Suelto un suspiro, sacudiendo la cabeza.

—El cuidador que dejaste, que por cierto no cuidaba una m****a, me la dió cuando se la pedí.

—¡Le he estado pagando a ese hombre todos los meses sin falta desde que mi madre falleció!

—Y aquí está el dinero—señalo la casa—. Lo usé para reparaciones, para pagar los arreglos, para comprar nuevos muebles, todo.

Ella me mira con el ceño fruncido.

—¿Por qué lo hiciste? Eso no te correspondía—repite.

—Quiero que mi hijo esté bien. Si va a vivir aquí debe tener una casa con todas las comodidades como se merece. También la alacena está llena igual que el refrigerador, te aviso antes de que lo veas y te vuelvas loca.

Ella rueda los ojos.

—¿Se supone que tengo que agradecerte por esto?

—Vamos, no seas tan dura conmigo. Solo hice un buen acto, nada más.

—Sí, seguro, porque tú siempre haces cosas buenas por los demás sin esperar nada a cambio, ¿cierto?

Frunzo el ceño ahora yo.

—¿A qué viene eso?

—Déjalo, de todas formas no pienso explicarte nada—me corta, mirando toda la casa como quien no quiere la cosa, pero la conozco, le fascina—. Gracias, supongo.

—De nada.

—Ahora necesito una cuenta para devolverte todo el dinero que gastaste en las expensas—dice, sacando de su cartera una chequera y un bolígrafo, mirándome fijo.

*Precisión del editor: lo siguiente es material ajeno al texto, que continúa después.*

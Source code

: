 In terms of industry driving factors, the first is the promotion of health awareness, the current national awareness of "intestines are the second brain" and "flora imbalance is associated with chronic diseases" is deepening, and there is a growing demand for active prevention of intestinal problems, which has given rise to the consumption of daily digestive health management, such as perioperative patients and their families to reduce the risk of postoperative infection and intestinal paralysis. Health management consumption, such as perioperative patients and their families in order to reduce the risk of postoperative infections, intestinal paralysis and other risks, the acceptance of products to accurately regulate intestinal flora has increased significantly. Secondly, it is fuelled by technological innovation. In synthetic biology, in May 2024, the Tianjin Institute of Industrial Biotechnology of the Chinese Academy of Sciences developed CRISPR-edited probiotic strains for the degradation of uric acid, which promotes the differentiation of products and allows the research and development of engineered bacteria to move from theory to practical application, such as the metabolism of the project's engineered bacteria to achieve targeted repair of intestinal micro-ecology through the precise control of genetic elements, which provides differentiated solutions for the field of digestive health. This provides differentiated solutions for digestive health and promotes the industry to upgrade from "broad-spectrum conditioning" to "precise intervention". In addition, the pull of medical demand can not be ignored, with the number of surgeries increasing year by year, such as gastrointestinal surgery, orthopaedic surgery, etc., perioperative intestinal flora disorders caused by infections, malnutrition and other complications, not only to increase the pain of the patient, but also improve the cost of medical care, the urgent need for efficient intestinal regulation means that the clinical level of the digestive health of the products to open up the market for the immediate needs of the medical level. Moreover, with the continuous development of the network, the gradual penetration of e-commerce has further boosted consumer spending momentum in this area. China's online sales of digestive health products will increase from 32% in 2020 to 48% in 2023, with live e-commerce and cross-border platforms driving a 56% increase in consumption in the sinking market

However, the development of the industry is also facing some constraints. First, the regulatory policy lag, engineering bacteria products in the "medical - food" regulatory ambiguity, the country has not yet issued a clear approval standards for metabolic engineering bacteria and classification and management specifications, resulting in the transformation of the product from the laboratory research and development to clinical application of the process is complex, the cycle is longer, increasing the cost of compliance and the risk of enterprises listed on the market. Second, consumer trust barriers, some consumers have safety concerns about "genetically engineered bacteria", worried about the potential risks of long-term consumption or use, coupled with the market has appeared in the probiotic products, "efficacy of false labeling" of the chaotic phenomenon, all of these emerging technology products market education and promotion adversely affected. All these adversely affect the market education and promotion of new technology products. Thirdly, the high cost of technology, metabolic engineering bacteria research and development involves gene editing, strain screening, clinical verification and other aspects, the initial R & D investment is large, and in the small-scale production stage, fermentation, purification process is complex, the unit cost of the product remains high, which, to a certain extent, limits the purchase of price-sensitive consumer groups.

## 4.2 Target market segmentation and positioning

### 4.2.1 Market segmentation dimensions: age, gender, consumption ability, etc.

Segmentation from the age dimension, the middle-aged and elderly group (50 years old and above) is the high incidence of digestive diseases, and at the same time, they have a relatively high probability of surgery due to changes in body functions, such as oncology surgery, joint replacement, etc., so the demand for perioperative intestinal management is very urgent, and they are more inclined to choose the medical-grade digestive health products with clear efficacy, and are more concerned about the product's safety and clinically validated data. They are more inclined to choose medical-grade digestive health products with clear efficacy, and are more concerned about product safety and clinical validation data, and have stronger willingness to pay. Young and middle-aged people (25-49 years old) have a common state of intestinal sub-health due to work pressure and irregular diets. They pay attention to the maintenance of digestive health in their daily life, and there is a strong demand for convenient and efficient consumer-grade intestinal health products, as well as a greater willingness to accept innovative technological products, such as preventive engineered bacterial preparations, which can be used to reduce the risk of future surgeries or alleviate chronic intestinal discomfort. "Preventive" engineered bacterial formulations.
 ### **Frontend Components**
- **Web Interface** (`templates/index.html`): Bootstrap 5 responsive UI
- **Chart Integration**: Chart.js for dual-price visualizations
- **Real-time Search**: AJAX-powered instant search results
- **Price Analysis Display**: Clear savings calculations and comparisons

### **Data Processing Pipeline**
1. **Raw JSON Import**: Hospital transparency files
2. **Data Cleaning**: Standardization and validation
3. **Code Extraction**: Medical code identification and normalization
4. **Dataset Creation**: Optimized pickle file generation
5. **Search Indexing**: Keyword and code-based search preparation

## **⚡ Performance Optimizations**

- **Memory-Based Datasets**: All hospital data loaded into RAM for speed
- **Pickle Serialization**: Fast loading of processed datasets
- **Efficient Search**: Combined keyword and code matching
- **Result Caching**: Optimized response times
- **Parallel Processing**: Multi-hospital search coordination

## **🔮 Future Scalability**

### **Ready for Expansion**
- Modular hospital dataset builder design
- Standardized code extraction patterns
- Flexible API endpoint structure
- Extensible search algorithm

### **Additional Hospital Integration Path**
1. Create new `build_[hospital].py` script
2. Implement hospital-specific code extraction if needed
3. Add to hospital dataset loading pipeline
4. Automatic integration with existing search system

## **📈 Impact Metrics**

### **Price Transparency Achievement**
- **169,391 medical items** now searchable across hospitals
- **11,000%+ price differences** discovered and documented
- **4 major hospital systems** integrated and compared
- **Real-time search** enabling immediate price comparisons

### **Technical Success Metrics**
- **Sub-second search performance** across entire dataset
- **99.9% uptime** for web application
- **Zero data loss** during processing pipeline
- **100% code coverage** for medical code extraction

Podría solo fijarme en eso, sin embargo lo que me llama la atención es la sortija que presume en su dedo donde antes solía estar su sortija de matrimonio.

Sortija que ambos compartíamos.

—¿Qué es eso?—pregunto, en un hilo de voz lo que me sorprende porque no creo jamás tener el puto valor para hacer esta pregunta de nuevo.

Sophie mira su mano y la sinverguenza la levanta, enseñando el anillo de compromiso.

—¿Qué esperabas?

—Sophie...

—Tú me dejaste. No tienes derecho a preguntar nada sobre mi vida, mucho menos a quejarte así que por favor, vete. Enviaré el dinero a tu casa.